Chris Bentsen, On Barrons.com

To the Editor:
At Walmart on Nov. 17, there were few customers and only two cashiers. I went two days earlier to Costco Wholesale. The store was full, and customer service was incredible, as usual. Costco wasn’t mentioned in the article, but from an anecdotal standpoint, Costco is thriving. Yes, I own the stock.

David May, On Barrons.com

To the Editor:
The article correctly points up that inflation is 7.7%, so if consumers spend 7% more this year, they are simply buying the same number of items. Think “units sold” versus dollars spent.

One confusing point that was mentioned here and elsewhere is just how “healthy” family balance sheets are. Yet credit-card debt has just exploded to all-time highs. If everyone has so much savings in the bank, why are they borrowing at 19%?

Ray Noack, On Barrons.com

Popular Delusions

To the Editor:
Randall W. Forsyth’s Up & Down Wall Street column (“Fed Tightening Is Having More Impact Than You Might Think,” Nov. 18) perked my interest with its mention of Charles Mackay’s Extraordinary Popular Delusions and the Madness of Crowds. It’s the best book ever written on crowd psychology.
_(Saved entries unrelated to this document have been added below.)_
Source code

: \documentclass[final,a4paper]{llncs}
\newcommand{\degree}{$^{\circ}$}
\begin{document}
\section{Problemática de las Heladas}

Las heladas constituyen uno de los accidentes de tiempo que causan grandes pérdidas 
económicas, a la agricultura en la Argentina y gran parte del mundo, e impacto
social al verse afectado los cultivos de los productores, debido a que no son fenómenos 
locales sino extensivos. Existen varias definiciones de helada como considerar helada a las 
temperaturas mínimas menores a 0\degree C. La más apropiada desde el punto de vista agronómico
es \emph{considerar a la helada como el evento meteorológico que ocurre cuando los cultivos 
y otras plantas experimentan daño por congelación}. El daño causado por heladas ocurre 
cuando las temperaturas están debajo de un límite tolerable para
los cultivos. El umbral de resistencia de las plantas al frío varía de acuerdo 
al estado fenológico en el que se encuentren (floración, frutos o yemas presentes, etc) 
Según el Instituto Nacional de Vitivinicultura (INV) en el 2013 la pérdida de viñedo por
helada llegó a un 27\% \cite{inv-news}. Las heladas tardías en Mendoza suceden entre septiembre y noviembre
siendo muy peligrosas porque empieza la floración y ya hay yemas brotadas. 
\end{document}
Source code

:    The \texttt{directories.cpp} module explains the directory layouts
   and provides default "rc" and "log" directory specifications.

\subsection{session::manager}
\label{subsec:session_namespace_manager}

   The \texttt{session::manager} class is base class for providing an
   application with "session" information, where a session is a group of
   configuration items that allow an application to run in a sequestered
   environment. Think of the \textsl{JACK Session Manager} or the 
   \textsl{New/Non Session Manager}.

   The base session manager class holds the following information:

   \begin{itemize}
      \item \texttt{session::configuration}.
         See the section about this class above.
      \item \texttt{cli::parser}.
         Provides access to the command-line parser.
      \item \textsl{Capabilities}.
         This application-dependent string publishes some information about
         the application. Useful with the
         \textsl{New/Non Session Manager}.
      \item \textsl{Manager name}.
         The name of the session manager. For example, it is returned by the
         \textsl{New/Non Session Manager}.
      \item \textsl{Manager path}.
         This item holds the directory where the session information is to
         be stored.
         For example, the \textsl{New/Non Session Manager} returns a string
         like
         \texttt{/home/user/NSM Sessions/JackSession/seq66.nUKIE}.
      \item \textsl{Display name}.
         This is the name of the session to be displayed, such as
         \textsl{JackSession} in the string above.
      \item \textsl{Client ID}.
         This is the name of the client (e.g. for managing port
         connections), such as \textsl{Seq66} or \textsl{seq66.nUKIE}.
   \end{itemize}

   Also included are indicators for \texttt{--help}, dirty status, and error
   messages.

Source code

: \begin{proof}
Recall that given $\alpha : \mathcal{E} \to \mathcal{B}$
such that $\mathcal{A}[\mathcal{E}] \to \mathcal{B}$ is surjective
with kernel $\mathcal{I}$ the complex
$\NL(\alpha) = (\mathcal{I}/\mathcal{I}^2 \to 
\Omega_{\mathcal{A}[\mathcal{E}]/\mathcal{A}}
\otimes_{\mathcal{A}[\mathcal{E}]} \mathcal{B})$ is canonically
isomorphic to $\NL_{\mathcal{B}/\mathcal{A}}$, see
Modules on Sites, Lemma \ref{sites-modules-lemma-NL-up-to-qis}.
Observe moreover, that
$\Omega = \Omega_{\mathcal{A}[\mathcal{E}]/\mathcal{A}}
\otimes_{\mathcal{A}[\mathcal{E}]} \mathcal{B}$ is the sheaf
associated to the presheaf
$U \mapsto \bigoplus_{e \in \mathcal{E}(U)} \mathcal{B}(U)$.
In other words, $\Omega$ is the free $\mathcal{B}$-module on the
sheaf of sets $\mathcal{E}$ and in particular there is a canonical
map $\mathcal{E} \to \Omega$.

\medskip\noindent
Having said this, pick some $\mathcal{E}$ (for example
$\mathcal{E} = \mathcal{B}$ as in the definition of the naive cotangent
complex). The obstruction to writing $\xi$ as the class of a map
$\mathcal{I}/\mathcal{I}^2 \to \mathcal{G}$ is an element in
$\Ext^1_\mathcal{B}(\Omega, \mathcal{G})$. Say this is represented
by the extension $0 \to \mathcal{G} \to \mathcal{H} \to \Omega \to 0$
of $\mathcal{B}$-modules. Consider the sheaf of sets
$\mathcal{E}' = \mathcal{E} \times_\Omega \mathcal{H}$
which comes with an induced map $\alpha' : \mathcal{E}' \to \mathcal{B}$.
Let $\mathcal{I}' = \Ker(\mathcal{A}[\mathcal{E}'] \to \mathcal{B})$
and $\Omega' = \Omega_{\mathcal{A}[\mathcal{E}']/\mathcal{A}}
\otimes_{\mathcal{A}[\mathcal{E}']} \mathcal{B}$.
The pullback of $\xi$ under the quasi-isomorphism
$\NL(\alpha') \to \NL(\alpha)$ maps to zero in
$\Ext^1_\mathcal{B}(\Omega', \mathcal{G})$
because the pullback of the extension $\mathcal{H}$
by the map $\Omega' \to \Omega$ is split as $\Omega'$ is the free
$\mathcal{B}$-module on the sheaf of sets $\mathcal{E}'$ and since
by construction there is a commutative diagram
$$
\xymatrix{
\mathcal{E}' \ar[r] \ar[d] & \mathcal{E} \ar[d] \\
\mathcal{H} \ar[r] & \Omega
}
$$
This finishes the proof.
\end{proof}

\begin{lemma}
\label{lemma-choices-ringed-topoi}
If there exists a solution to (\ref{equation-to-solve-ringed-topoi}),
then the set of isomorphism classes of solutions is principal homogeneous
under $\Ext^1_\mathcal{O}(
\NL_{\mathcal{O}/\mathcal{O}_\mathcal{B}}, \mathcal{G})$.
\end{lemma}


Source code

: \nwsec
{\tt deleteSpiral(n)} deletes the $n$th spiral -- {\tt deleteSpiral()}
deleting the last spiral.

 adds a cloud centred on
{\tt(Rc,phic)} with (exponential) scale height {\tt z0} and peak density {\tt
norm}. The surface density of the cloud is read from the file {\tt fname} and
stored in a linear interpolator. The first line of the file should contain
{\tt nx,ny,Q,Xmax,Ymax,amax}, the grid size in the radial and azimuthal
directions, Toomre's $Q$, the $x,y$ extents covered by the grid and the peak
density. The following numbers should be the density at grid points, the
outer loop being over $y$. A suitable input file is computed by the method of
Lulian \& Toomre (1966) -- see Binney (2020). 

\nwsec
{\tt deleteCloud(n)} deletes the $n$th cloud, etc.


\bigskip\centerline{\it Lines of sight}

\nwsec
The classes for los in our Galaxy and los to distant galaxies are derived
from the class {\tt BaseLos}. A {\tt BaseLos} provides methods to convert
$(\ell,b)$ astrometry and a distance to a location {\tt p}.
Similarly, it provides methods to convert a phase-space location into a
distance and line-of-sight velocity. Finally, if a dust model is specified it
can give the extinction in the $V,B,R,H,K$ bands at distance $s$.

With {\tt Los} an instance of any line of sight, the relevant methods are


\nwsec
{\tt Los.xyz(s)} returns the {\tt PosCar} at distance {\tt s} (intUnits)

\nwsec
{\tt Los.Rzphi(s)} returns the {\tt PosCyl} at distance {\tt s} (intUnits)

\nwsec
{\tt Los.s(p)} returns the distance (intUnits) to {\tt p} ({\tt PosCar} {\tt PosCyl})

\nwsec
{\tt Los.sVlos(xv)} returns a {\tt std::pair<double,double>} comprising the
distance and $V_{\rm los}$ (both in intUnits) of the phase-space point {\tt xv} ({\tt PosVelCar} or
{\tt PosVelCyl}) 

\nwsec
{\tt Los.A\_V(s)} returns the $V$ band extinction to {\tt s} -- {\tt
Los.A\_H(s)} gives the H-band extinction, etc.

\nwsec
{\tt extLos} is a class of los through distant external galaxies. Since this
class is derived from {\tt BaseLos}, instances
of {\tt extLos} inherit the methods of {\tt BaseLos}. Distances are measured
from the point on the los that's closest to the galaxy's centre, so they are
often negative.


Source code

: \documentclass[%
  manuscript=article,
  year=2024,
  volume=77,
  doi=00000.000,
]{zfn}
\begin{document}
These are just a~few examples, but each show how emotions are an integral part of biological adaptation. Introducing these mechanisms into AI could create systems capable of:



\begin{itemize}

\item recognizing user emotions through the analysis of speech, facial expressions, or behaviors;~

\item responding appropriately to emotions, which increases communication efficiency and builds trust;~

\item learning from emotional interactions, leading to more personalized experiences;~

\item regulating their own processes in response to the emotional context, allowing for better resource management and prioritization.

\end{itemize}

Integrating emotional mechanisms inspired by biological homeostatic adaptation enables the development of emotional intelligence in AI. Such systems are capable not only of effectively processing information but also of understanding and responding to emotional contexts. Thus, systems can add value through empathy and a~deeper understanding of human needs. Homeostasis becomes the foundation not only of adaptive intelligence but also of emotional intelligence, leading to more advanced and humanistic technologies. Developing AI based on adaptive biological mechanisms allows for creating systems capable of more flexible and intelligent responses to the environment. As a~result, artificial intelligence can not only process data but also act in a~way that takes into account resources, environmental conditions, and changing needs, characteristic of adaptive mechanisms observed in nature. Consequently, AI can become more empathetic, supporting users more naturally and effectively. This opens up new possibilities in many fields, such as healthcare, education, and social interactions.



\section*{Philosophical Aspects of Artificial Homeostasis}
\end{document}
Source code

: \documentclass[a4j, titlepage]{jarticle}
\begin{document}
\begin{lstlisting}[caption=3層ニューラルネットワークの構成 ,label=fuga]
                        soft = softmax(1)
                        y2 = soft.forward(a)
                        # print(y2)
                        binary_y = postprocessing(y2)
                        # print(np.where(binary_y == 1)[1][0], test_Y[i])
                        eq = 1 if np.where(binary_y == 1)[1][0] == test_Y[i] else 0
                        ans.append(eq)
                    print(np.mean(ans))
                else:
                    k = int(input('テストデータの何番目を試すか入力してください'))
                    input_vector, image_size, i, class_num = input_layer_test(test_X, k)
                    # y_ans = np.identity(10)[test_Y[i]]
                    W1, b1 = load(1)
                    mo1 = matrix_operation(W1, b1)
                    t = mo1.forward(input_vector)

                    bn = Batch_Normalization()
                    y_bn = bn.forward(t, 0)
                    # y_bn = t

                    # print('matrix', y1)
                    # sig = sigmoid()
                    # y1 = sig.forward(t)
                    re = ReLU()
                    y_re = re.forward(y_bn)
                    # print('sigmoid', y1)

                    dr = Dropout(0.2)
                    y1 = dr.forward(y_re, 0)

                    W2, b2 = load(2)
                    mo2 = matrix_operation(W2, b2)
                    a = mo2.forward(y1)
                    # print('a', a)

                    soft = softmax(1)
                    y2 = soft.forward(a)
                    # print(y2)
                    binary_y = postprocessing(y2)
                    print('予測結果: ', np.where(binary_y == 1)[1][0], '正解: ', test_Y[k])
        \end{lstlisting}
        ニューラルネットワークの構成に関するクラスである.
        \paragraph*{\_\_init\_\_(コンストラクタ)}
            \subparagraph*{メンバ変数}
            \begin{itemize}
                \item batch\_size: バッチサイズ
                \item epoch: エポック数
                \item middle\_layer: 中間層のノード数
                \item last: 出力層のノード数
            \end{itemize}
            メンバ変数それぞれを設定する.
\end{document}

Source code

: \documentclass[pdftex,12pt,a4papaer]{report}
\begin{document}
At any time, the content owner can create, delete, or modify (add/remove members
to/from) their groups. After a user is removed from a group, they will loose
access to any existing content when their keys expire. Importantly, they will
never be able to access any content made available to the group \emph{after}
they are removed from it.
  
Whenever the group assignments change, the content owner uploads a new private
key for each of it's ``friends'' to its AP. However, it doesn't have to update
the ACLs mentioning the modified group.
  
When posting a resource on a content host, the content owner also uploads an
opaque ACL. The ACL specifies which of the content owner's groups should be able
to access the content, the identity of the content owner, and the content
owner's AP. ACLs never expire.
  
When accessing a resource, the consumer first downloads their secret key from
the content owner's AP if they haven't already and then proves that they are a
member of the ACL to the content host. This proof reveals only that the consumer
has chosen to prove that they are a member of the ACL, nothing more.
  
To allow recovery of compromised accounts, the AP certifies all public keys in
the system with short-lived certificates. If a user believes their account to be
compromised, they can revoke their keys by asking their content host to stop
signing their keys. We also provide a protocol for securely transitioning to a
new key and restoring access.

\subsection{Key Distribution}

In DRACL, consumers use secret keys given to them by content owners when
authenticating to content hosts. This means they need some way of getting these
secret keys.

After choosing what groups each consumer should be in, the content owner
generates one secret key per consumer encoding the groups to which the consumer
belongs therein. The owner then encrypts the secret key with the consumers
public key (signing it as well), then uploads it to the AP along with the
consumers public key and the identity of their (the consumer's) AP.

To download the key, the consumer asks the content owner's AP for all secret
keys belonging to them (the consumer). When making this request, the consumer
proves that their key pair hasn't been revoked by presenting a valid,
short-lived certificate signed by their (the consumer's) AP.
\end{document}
It requires patient reading, but its relevancy is readily apparent because, were we to fast-forward two centuries, an updated version would certainly include new chapters, such as “Dot-Com Crash” (2000), “Subprime Mortgage Meltdown” (2008), and “Crypto Collapse” (as we speak), along with such original gems as “South Sea Bubble,” “Tulipmania,” “Alchymists,” “Fortune Telling,” “Witch Mania,” and “Popular Admiration of Great Thieves.”

Rob Suthe, Bethesda, Md.

The 60/40 Crowd

To the Editor:
July 16 was the date when goods inflation, as measured by the Dow Jones Commodity Price Index, fell decisively below 1100. Since that time, it has meandered from 1000 to 1100, with a recent uptick in November from 1025 to 1040. Combined with Megan Cassella’s excellent portrayal of difficult-to-predict services inflation (“Inflation Is Easing—or Is It? The Fed’s Next Headache,” The Economy, Nov. 18), it should give the 60/40 portfolio-composition crowd peopled by champing-at-the-bit fixed-income managers pause to consider that the time may not be quite right to “go long” fixed income for their clients’ portfolios.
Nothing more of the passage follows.